A Zoological Survey of Indigenous Expo Fauna. And Stuff.
Posted 01/28/2008 at 11:36pm
| by Mac|Life Staff
Day Four of our journey into the polished glass and aluminum jungles of Mosconia found our party exhausted and almost beyond hope -- of getting a decent latte, foodstuffs under $20, and, most importantly, what we came for: perfect specimens of MaccusExpous. This genus thrives in the glow of LEDs, conspicuous iPhone usage, and rhapsodic flights of tech lust. But as luck would have it, our fortunes changed, and there in open sight, the various species emerged before our eyes and began milling on the range. We brought not tranquilizer darts, but cameras, and are now happy to share what we found on our long sojourn into the heart of, um, well, you know.
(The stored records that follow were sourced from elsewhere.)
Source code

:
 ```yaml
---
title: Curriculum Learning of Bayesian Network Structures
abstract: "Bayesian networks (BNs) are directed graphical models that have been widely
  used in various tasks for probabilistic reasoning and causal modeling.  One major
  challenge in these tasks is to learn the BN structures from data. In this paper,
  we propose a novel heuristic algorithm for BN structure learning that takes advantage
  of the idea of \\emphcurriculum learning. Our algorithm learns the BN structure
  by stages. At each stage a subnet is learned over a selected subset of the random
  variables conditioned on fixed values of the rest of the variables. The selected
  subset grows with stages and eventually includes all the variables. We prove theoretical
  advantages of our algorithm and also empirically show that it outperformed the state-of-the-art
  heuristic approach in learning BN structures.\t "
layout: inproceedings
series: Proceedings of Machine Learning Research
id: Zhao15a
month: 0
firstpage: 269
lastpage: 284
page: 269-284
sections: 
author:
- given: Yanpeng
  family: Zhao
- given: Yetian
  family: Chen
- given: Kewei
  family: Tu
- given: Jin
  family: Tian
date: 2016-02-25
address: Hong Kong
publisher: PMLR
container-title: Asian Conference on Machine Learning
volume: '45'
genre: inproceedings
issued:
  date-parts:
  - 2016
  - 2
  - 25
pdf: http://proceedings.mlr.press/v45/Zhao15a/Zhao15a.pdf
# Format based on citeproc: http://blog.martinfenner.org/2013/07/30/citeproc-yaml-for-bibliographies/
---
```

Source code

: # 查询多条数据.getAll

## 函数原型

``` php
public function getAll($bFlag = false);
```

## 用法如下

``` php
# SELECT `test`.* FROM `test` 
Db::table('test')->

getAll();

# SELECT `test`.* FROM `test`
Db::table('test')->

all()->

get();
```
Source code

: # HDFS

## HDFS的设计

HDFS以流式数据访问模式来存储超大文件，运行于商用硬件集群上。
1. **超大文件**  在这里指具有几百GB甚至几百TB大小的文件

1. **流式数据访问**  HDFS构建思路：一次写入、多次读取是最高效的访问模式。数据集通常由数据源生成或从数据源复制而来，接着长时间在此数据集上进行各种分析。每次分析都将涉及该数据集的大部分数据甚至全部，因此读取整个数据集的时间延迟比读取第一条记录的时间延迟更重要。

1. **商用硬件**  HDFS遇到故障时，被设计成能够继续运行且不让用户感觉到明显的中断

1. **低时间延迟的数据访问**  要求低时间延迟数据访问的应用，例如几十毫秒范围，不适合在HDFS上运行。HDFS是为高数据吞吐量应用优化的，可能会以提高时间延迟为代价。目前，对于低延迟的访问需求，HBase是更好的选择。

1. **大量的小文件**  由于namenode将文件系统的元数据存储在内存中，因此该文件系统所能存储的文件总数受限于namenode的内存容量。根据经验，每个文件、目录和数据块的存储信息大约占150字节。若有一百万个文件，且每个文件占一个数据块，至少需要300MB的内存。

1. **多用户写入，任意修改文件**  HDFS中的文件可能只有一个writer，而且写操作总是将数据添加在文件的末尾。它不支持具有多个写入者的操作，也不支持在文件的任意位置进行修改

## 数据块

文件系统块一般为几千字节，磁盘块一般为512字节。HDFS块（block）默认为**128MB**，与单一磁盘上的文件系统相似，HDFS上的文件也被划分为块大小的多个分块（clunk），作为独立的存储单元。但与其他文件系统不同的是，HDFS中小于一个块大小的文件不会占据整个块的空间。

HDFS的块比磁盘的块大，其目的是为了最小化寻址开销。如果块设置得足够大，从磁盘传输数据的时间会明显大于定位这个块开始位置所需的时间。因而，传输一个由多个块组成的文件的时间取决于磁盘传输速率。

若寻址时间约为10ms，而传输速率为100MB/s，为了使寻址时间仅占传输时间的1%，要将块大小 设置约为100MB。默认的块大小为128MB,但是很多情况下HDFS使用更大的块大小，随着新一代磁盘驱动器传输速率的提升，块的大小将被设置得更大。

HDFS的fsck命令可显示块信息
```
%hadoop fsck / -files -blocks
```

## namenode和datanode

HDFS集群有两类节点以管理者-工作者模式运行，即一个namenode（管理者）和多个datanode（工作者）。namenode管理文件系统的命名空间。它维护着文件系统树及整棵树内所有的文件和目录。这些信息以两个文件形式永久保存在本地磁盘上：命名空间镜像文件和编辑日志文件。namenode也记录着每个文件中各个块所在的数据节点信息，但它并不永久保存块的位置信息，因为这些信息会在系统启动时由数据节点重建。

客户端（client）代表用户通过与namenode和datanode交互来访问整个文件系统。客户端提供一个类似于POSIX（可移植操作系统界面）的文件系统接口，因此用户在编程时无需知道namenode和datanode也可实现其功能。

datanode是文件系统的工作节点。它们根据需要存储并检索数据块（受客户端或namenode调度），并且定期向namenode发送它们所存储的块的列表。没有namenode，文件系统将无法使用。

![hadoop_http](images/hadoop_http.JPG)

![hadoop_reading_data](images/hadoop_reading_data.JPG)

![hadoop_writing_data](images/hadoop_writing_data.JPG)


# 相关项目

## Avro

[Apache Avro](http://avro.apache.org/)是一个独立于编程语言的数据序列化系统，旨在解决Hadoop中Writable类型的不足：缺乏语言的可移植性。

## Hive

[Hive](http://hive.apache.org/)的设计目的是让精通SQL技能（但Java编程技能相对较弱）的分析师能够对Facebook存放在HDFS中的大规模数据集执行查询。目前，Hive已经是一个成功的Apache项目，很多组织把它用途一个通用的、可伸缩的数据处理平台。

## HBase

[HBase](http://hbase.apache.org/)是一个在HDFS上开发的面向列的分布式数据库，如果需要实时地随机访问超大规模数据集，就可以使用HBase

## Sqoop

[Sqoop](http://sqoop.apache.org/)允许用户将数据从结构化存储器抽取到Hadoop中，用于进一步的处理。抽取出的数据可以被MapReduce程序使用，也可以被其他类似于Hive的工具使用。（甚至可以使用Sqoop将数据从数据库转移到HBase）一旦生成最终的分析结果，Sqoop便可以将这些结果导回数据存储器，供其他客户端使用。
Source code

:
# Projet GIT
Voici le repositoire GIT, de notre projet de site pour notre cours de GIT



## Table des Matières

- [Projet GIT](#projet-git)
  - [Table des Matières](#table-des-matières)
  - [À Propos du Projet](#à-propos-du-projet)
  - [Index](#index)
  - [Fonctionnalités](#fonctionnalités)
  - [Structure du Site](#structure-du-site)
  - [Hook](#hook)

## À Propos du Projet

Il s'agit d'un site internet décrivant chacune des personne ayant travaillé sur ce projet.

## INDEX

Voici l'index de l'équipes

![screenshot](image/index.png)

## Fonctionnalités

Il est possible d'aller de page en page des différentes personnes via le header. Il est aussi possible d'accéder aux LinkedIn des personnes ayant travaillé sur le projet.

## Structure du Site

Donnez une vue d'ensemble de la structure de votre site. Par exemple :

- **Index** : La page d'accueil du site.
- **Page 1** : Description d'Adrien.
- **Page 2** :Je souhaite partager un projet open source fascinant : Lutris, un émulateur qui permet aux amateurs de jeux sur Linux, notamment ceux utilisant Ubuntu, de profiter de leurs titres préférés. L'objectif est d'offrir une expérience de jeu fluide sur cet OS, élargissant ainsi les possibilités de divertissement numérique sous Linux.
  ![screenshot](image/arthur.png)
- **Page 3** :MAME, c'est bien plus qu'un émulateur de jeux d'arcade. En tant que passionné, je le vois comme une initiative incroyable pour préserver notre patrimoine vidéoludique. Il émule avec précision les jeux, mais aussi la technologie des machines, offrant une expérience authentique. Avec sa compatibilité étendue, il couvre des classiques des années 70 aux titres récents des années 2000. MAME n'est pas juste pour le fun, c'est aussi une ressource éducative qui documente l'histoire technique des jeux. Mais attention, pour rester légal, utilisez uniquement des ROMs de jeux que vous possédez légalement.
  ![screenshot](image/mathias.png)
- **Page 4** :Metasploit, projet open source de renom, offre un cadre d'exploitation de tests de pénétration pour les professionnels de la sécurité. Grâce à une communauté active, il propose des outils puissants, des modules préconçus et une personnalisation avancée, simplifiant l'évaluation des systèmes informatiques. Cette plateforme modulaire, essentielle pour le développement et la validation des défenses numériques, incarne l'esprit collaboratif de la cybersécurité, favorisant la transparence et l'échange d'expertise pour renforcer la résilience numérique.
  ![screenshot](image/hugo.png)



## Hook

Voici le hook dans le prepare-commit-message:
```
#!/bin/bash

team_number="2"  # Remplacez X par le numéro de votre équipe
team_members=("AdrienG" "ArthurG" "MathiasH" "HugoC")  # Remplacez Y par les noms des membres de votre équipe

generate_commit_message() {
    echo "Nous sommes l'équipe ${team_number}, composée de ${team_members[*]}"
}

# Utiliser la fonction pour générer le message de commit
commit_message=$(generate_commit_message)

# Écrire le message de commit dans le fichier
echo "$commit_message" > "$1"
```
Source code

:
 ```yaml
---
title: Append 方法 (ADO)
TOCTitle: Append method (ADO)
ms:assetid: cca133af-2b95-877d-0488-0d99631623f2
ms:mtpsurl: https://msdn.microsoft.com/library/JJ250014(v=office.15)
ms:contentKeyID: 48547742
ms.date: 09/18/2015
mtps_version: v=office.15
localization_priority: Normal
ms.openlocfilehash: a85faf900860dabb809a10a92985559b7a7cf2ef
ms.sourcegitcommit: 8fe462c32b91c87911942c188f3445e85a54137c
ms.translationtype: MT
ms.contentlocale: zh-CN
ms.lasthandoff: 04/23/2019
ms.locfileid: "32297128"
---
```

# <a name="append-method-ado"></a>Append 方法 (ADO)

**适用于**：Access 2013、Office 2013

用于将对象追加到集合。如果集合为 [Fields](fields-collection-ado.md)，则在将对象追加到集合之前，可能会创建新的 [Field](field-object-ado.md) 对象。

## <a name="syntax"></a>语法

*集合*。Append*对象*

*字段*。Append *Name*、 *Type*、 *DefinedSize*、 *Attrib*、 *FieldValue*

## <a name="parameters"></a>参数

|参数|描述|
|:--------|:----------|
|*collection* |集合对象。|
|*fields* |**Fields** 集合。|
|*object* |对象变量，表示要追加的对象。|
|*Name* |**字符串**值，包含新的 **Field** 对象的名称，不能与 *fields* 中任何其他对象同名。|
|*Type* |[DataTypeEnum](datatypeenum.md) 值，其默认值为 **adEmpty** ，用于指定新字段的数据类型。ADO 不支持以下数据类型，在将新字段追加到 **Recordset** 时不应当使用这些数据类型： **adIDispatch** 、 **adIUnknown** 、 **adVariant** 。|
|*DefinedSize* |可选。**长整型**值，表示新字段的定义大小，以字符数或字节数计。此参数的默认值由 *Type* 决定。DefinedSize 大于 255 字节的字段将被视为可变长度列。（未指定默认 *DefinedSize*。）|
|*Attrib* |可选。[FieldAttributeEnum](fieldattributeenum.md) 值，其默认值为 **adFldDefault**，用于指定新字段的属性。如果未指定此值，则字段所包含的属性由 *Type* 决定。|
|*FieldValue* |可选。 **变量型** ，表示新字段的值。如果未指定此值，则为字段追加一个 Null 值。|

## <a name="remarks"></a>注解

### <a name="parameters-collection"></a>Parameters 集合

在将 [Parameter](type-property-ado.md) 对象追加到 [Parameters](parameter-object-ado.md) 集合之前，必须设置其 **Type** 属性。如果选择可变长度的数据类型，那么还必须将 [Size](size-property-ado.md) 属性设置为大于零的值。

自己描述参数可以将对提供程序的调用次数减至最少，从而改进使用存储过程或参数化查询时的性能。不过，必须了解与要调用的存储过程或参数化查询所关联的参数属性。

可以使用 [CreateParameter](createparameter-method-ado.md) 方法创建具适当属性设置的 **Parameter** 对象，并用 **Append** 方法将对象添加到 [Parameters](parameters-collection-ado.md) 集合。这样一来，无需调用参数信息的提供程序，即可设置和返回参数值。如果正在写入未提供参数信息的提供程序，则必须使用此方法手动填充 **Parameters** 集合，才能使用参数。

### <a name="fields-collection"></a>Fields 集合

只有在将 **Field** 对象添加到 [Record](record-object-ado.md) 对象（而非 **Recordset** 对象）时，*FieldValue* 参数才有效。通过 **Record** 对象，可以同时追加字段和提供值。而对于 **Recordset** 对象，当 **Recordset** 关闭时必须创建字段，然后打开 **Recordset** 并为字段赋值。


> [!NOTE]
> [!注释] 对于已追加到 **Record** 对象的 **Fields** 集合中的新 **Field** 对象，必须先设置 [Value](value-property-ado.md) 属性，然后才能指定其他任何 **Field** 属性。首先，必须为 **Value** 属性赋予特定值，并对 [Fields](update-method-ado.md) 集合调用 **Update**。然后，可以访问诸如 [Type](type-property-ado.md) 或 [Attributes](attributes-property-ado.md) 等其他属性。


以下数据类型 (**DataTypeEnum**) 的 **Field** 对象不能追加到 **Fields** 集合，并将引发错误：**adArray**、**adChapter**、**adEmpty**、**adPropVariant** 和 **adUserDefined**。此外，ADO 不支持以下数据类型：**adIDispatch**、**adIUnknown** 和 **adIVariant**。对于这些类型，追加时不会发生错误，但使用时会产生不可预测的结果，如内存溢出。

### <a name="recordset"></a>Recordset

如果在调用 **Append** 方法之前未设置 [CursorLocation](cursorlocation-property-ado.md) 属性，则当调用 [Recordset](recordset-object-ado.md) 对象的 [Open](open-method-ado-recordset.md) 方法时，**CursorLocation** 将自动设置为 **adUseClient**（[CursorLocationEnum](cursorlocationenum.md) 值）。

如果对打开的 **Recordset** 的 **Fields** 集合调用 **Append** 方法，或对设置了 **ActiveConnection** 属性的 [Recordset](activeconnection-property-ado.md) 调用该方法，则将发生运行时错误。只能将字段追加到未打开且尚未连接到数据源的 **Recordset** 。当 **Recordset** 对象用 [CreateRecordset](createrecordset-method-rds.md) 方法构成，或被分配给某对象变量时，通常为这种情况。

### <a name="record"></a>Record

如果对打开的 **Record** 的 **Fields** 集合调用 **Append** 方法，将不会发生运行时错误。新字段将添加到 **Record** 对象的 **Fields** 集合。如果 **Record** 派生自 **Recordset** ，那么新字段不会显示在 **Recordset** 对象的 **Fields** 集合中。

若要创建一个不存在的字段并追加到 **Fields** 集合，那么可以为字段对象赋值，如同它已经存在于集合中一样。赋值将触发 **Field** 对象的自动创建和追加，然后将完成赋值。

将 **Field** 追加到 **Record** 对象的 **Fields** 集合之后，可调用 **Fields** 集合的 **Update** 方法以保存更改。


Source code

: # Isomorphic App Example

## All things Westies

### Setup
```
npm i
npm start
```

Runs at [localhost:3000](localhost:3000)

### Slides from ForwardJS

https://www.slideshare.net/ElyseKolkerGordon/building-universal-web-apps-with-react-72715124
1. The Bearded disco Cowboy: No sudden moves, as he attacks when frightened. Preferred diet? Giveaway iPod cases, the more flamboyant the better.

2. The Chambray-Flocked Braveheart: “A’yew take the ‘aigh road and Ah’ll take the low road and Ah’ll be in Expo before yew!” We don’t imagine he’s asking for leggings.

3. The Kid: When people start complaining about kids today? This is the kid they’re complaining about. Stay in school, Jimmy.

4. The ’80s All Over Again: This species is a grimacing reminder of the day when titillation ruled and trade shows were bookended by parties at “gentlemen’s clubs.” You’ll recognize her distinctive song: “Leave me alone. Just take a brochure and leave me alone.”